Sebuah kawasan terumbu karang raksasa yang tumbuh besar dan menjulang ke permukaan air di sekitar perairan Pulau Jelasa.
Sebuah kawasan terumbu karang raksasa yang tumbuh besar dan menjulang ke permukaan air di sekitar perairan Pulau Jelasa. Foto Mohammad Reza Muftidi untuk Munjabay Indonesia.

“Kemungkinan besar ini terumbu karang purba,” kata Risa.

Berbagai biota laut lainnya dapat ditemukan di habitat ini, mulai dari dugong dan teripang hingga pari manta dan gurita.

READ  Orang Indonesia takut memindahkan ibu kota ke "kota pintar di hutan" akan menghancurkan surga hutan

Artinya, Pulau Jelasa dan perairannya memiliki nilai konservasi yang tinggi, kata Reza. “Pulau Jelassa dan perairannya harus ditetapkan sebagai kawasan lindung.

Terlepas dari nilai konservasi yang jelas di sekitar Gelasa, status konservasi pulau tersebut telah berubah dalam beberapa tahun terakhir.

Rencana tata ruang yang diterbitkan oleh pemerintah provinsi pada tahun 2014 menunjukkan bahwa Pulau Jelasa berstatus dilindungi, sehingga tidak dapat dikembangkan. Rencana tata ruang terpisah pada 2019 menunjukkan pulau itu diklasifikasikan sebagai cagar alam. Pada tahun 2020, perairan Jelassa telah diklasifikasikan sebagai kawasan wisata. Kemudian, pada tahun 2023, pulau ini resmi ditetapkan sebagai lokasi pembangkit listrik thorium.

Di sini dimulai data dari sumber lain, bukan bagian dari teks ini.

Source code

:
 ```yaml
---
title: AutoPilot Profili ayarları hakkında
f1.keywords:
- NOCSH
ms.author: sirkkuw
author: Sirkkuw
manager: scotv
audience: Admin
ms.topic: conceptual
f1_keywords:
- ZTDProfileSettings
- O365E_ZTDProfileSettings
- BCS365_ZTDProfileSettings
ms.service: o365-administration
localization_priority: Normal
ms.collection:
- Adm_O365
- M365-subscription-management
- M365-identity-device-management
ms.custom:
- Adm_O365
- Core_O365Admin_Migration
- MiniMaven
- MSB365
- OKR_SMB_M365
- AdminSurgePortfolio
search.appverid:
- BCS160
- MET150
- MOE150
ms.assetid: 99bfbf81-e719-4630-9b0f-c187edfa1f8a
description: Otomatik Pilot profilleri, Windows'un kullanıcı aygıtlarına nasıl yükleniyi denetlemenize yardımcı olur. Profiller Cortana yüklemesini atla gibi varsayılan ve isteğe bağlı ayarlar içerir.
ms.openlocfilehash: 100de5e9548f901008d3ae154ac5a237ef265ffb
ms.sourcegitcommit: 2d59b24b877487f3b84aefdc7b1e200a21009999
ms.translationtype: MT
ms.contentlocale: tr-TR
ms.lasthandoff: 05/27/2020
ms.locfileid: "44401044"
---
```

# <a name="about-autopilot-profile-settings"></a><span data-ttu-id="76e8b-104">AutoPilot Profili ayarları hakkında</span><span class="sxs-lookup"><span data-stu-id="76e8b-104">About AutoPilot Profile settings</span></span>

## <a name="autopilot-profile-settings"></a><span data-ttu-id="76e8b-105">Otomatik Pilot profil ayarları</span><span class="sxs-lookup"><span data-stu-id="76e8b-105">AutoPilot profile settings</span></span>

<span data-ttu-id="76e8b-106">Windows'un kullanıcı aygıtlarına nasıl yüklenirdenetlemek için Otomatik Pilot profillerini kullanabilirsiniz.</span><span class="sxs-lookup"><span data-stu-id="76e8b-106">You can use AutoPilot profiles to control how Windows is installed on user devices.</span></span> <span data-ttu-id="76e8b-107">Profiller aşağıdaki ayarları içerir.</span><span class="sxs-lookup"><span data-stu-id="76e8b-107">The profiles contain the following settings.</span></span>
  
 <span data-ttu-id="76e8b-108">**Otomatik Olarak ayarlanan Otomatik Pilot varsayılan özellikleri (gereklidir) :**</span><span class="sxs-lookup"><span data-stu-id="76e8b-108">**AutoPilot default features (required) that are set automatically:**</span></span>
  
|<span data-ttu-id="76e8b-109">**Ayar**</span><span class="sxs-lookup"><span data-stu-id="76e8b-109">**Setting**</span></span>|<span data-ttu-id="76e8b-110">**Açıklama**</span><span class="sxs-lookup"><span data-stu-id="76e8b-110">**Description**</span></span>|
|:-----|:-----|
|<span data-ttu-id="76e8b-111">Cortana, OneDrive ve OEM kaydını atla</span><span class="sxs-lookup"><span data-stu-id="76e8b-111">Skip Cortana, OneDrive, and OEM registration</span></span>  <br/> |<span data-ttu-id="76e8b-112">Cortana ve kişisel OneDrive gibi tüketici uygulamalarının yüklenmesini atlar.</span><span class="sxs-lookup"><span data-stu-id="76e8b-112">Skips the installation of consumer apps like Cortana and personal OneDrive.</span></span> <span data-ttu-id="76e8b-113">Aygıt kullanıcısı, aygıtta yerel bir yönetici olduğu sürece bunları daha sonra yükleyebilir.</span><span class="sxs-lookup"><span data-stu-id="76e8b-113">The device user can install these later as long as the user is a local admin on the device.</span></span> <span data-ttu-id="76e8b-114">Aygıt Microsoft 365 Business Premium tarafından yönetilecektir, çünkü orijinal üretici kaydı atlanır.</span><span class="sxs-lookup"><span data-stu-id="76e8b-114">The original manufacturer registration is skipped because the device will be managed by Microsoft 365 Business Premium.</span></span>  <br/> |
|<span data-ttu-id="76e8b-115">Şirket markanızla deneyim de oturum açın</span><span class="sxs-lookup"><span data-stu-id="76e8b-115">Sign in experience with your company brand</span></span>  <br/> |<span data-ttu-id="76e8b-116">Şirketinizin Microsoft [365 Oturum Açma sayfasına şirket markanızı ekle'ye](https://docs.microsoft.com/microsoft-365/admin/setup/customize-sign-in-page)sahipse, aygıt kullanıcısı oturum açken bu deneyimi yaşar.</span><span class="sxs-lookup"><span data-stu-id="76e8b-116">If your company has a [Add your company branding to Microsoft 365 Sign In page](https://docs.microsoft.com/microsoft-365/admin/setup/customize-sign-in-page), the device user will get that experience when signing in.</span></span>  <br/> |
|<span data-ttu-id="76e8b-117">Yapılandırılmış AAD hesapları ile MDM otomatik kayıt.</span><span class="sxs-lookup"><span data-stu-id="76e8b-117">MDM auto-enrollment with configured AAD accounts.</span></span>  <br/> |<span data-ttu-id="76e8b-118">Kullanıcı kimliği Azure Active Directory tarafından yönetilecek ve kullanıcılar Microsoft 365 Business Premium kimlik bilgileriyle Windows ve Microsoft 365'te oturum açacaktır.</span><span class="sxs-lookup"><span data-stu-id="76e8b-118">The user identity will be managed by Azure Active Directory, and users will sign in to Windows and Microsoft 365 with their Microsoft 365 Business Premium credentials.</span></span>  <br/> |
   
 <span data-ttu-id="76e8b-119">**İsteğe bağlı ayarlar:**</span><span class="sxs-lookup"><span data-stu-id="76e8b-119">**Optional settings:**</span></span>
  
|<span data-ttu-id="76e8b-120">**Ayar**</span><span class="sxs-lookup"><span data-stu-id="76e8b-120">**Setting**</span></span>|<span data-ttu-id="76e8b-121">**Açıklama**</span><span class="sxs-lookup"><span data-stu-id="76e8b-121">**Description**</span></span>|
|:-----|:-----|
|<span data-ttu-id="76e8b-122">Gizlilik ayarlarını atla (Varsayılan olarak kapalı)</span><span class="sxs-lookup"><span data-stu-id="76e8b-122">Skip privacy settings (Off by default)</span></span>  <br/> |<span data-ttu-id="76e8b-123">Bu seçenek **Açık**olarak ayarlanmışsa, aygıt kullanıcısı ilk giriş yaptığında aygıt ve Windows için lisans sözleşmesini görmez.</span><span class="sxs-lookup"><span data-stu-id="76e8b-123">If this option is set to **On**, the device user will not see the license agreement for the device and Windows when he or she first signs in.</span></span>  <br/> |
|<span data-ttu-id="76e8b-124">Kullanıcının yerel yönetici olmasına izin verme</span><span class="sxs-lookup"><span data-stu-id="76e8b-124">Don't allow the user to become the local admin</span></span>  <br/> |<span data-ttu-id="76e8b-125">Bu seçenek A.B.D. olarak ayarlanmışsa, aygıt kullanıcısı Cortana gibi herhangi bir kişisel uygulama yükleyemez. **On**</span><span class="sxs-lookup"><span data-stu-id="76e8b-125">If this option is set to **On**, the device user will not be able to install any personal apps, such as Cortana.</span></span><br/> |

Tak lama setelah keputusan ini diumumkan, Direktur PT ThorCon Power Indonesia Bob S. Effendi, mengatakan perseroan akan melakukan kajian dampak lingkungan dan rencana tata ruang. Effendi mengatakan, perusahaan telah mempelajari lingkungan di sekitar Jelassa selama setahun terakhir, Dia terdorong oleh hasil awal, tambahnya.

“Ini merupakan langkah awal dan konkrit,” kata Effendi.

Gambar spanduk: Cangkang Nautilus pompilius ditemukan di sekitar Teluk Pisang, Pulau Gelasa. Foto Nopri Ismi untuk Mongabay Indonesia.

Kisah ini dilaporkan oleh Tim Mongabay Indonesia dan dipublikasikan pertama kali Di Sini di situs kami situs Indonesia pada 26 Juni 2023.

Di negara yang sudah lama mengkhawatirkan tenaga nuklir, orang Indonesia mengejar impian akan thorium

kutipan:

Siklus bahan bakar Thorium – manfaat dan tantangan potensial. (2005). Diperoleh dari situs web IAEA: https://www-pub.iaea.org/mtcd/publications/pdf/te_1450_web.pdf

komentar: Gunakan formulir ini Untuk mengirim pesan ke penulis posting ini. Jika Anda ingin memposting komentar publik, Anda dapat melakukannya di bagian bawah halaman.

energi bersih, perubahan iklim, kebijakan perubahan iklim, kebijakan perubahan iklim, batu bara, energi, efisiensi energi, kebijakan energi, lingkungan Hidup, kebijakan lingkungan, unggulan, energi hijau, pulau, energi nuklir, energi terbarukan, ilmu

mesin cetak

LEAVE A RESPONSE

Alamat email Anda tidak akan dipublikasikan. Ruas yang wajib ditandai *

"Pemikir jahat. Sarjana musik. Komunikator yang ramah hipster. Penggila bacon. Penggemar internet amatir. Introvert."